Sin llegar a ese extremo, el olvido se impone en nuestras vidas, a veces como condena, otras veces como protección. «La memoria es fuente del dolor», escribe Camilo José Cela en ‘Los vasos comunicantes’ (1981). Sería fatigoso convivir con todos los recuerdos. Cernuda decía que solo recordaba olvidos y Fernando Savater reconocía que sus mejores anécdotas se las habían contado.
Hay quien recuerda más y mejor, como hay quien alimenta el recuerdo o lo adorna adecuadamente para amoldarlo a sus intereses o para hacerlo más bondadoso, hasta convertirlo en anécdota, a veces difícil de digerir, aunque casi siempre con cierta «simpatía». Tendemos a romantizar nuestro pasado. El poeta Gabriel Ferrater escribía que «éramos / el recuerdo que tenemos ahora». Joan Margarit por su parte, en ‘Cálculo de estructuras’ (2005), poetiza en el poema ‘Preguntar’: «Los recuerdos son botes de gases venenosos / abandonados en antiguos campos / de batalla cubiertos por las flores».
Vasili Grossman, en ‘Vida y destino’ (1959) se pregunta: «¿Por qué la gente tiene memoria? A veces uno quisiera morir, dejar de recordar». En ‘La cruz de San Andrés’ (1994), Cela vuelve a recordarnos que: «La memoria es la fuente del dolor, sí, pero también su sumidero y el ancho mar en el que se vierte».
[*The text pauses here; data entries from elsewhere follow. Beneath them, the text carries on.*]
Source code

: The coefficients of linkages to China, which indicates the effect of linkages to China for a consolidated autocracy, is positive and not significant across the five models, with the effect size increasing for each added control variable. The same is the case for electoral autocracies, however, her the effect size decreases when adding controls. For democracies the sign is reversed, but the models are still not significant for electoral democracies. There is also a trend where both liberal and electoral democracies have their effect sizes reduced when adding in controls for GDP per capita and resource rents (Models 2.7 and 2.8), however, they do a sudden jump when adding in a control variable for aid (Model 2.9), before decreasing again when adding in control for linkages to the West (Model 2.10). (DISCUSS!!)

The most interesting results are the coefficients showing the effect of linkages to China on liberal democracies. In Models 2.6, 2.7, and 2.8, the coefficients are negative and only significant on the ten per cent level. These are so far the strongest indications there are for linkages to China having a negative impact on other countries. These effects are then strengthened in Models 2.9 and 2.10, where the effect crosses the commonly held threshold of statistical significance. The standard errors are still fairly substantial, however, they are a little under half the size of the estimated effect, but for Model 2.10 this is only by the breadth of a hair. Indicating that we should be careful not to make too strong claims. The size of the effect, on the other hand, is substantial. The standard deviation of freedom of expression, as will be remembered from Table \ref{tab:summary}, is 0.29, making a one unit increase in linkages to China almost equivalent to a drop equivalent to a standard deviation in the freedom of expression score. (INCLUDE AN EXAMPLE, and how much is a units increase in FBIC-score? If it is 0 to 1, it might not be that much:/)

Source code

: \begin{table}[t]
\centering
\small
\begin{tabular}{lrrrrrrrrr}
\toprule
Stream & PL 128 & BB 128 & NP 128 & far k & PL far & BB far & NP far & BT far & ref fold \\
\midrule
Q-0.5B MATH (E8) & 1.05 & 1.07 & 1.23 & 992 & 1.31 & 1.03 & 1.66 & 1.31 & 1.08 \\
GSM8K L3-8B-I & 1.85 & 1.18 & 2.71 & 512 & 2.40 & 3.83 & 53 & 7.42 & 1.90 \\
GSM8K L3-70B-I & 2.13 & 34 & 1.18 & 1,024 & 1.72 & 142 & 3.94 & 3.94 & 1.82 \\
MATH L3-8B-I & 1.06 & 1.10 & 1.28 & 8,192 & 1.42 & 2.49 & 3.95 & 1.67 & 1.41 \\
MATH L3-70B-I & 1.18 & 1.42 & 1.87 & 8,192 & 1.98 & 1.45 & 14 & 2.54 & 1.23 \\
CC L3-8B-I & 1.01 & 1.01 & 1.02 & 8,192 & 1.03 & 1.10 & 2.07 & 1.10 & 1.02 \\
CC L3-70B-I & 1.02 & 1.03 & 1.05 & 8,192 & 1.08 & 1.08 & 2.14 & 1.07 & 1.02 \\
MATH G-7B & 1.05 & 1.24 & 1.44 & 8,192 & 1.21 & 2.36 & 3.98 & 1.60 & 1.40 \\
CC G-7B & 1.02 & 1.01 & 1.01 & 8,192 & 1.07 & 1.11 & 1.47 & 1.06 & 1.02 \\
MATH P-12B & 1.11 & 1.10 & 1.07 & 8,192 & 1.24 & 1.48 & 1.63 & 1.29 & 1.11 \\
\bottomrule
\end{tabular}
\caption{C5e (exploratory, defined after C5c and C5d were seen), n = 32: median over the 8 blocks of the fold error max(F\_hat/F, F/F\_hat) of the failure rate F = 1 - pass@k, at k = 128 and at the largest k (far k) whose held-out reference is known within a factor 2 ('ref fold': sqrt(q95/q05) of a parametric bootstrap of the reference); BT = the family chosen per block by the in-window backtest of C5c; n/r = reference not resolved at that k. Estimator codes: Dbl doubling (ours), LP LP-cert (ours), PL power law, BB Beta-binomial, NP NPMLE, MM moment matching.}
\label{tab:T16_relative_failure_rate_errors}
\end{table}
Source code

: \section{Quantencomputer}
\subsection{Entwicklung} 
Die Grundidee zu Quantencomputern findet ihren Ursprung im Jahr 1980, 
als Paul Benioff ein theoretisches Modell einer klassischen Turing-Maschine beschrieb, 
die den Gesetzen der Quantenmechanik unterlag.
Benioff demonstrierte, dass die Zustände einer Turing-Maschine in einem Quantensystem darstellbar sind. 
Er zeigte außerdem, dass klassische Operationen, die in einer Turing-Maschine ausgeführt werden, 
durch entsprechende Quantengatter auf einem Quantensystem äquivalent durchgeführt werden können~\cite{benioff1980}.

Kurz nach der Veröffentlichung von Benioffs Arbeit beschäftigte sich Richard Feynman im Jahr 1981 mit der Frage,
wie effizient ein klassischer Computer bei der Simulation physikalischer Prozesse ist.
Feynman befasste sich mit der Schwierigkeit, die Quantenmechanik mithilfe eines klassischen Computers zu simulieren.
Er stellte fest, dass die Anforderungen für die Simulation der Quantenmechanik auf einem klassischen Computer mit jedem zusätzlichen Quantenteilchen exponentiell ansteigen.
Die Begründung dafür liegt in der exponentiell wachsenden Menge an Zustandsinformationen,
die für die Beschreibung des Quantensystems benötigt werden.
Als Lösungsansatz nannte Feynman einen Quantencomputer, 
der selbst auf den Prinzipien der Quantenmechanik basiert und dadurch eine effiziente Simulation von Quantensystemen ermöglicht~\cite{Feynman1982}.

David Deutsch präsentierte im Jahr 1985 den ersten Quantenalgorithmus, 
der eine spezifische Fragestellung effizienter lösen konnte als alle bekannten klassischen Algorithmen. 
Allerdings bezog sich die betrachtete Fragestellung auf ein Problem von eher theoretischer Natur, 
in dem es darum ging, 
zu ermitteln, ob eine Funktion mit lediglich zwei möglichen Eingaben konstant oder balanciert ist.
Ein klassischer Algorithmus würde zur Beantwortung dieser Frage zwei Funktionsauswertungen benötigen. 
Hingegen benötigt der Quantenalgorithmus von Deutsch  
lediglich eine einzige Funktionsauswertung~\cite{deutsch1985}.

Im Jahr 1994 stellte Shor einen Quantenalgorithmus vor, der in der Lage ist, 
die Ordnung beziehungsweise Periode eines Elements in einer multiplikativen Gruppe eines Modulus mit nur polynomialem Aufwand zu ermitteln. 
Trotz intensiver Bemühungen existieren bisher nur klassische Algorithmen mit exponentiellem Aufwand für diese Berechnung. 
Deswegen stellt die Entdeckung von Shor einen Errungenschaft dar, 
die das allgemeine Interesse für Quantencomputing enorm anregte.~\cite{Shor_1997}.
William Faulkner distingue entre recuerdo y memoria y, en ‘Luz de agosto’ (1932), comenta: «La memoria cree antes de que el conocimiento recuerde. Cree mucho más tiempo que recuerda, mucho más tiempo del que tarda el conocimiento en preguntarse». Y el escritor y matemático británico Lewis Carroll (1832-1898) la asocia con el pensamiento o la fantasía cuando exclama: «Qué pobre la memoria que sólo funciona hacia atrás». Dostoyevski sugiere en ‘Los hermanos Karamazov’ (1879-1980) que «las mejores ideas al diablo se le ocurrían durmiendo».
No sólo olvidamos situaciones, conocimientos u objetos. También se olvidan y se recuerdan, se dulcifican o se condenan personas, amores o amistades que han pasado por nuestra vida dejando una huella más o menos nítida. «La memoria es el tormento de los celosos», afirma Victor Hugo en ‘Notre-Dame de París’ (1831). Pierre Louÿs, en ‘Afrodita’ (1896), viene a decir: «Las mujeres que han sido muy amadas forman dentro de la memoria una familia predilecta y el encuentro con una mujer en otro tiempo querida, aunque la odiemos ya, aunque la hayamos olvidado, causa una turbación inesperada, de que bien puede renacer un amor nuevo».
El olvido no tiene género y mucho menos número. Sin embargo, José Saramago, en su novela ‘Caín’ (2009) distingue: «A él continuaría unida por la sublime memoria del cuerpo, por los recuerdos inextinguibles de las fulgurantes horas que había pasado con él, esto una mujer no lo olvida, no es como los hombres, a los que todo les escurre por la piel».